Construction of sandwich structured photocatalyst using monolayer WS2 embedded g-C3N4 for highly efficient H2 production

The construction of sandwich structured binary composite can enlarge its specific surface and strengthen the contact of binary interface. This can enhance H2 generation efficiency of the photocatalyst. In this study, two-step strategy for the preparation of novel sandwich-structured g-C3N4/WS2 is proposed.

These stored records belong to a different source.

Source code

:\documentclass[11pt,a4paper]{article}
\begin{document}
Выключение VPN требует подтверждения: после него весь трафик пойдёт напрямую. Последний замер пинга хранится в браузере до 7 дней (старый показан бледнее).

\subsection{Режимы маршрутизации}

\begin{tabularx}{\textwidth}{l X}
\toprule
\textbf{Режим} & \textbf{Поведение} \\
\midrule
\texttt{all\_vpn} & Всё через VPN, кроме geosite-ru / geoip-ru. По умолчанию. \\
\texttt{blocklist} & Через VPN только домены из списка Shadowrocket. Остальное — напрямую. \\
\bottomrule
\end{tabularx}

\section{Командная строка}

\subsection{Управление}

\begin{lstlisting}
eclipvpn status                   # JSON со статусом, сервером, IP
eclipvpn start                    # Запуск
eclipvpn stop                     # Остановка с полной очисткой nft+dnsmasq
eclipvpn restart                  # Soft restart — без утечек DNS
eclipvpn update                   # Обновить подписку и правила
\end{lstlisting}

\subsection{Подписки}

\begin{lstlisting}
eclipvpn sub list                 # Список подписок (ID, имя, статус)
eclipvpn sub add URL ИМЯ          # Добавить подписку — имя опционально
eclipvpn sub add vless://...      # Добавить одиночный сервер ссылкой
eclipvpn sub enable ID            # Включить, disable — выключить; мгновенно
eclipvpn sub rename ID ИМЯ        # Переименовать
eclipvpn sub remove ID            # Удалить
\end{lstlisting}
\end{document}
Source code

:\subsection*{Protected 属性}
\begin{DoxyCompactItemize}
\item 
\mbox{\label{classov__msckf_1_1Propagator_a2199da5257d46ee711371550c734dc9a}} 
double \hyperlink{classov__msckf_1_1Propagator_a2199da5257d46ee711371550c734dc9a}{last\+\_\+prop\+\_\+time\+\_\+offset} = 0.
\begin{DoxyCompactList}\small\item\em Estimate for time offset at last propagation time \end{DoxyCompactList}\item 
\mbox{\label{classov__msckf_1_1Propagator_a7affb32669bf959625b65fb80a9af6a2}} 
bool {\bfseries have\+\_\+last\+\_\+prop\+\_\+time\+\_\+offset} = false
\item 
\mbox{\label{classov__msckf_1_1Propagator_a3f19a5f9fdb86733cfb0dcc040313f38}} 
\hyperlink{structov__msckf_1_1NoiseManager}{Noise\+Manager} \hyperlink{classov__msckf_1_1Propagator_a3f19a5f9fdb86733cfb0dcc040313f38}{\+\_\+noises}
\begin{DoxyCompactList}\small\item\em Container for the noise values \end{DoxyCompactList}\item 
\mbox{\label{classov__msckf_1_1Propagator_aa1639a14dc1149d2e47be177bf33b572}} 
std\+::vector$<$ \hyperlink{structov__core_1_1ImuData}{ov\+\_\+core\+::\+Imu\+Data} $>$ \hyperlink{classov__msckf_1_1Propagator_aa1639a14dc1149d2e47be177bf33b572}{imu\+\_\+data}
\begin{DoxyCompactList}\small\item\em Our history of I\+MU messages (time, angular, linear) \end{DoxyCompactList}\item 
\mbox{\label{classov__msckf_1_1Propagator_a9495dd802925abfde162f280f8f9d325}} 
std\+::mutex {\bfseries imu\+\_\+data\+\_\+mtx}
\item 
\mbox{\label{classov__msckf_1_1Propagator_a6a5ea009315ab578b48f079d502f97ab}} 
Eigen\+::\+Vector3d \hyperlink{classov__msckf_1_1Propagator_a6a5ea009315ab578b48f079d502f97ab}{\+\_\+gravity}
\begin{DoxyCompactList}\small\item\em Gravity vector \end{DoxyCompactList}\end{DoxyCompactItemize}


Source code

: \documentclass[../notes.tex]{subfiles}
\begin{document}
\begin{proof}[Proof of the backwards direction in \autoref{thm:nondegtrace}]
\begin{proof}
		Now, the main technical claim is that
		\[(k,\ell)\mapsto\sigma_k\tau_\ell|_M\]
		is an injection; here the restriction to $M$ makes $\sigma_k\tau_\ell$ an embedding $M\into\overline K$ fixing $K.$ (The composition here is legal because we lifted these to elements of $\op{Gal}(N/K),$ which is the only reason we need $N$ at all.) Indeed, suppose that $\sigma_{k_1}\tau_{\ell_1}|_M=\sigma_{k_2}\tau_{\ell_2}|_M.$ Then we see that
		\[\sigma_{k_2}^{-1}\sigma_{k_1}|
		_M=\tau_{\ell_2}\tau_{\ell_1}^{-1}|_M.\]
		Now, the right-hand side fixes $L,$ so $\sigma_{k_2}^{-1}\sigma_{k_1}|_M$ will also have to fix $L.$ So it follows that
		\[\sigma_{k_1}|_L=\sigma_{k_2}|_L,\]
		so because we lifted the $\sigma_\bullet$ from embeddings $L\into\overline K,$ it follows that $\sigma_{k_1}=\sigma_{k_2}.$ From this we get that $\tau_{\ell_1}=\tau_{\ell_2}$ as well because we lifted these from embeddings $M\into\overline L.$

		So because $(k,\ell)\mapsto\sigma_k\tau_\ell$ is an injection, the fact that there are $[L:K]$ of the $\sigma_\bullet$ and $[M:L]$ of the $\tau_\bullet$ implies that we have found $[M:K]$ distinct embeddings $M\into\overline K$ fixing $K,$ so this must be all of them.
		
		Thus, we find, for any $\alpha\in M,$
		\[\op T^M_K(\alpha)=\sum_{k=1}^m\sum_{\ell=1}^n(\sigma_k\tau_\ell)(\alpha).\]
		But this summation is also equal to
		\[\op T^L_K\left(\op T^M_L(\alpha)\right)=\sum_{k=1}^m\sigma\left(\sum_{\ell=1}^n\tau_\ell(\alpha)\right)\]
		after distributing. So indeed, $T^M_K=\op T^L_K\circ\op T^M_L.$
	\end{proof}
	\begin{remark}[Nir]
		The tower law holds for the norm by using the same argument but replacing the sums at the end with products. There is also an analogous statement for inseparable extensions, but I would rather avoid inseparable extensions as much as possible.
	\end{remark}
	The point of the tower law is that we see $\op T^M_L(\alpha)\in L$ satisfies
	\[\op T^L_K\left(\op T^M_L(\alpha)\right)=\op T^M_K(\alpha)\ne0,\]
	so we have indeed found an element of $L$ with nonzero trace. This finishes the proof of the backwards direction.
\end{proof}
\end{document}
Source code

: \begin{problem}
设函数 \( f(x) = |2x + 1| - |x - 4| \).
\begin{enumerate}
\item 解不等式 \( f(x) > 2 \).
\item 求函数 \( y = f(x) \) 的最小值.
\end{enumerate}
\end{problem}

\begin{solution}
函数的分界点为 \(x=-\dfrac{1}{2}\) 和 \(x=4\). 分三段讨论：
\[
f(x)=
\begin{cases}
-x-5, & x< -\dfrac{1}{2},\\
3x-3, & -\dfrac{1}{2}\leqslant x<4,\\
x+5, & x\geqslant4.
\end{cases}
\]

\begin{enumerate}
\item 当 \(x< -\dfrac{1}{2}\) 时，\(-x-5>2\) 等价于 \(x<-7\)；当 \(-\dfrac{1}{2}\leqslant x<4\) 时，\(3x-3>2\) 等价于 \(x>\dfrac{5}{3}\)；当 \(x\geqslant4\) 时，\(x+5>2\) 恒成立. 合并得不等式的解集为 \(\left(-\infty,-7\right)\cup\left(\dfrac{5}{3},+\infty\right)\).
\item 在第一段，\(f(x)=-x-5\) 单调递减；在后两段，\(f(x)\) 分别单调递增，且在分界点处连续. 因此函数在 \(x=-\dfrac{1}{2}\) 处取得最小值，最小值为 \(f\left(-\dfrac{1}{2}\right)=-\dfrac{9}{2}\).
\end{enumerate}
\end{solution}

Step one is hydrothermal process producing the layered WO3, which is used as the precursor for monolayer WS2. While step two involves one-pot calcination process that generates sandwich structured g-C3N4/WS2. X-ray diffraction (XRD), Fourier transform infrared spectroscopy (FT-IR), X-ray photoelectron spectroscopy (XPS), inductively coupled plasma optical emission spectrometry (ICP-OES), Brunauer Emmett Teller method (BET), and transmission electron microscopy (TEM) are employed to characterize the composition, structure and morphology of g-C3N4/WS2. Photocatalytic H2 generation tests show that the optimal H2 generation rate of g-C3N4/WS2 is 599.7 μmol h-1 g-1 (20 mg of photocatalyst), which is about 25 times higher than that of bare g-C3N4. Moreover, UV–vis diffuse reflectance spectroscopy (UV–vis DRS), photoluminescence (PL) and electrochemical tests are employ to establish possible mechanism of photocatalytic H2 evolution in sandwich-structured g-C3N4/WS2.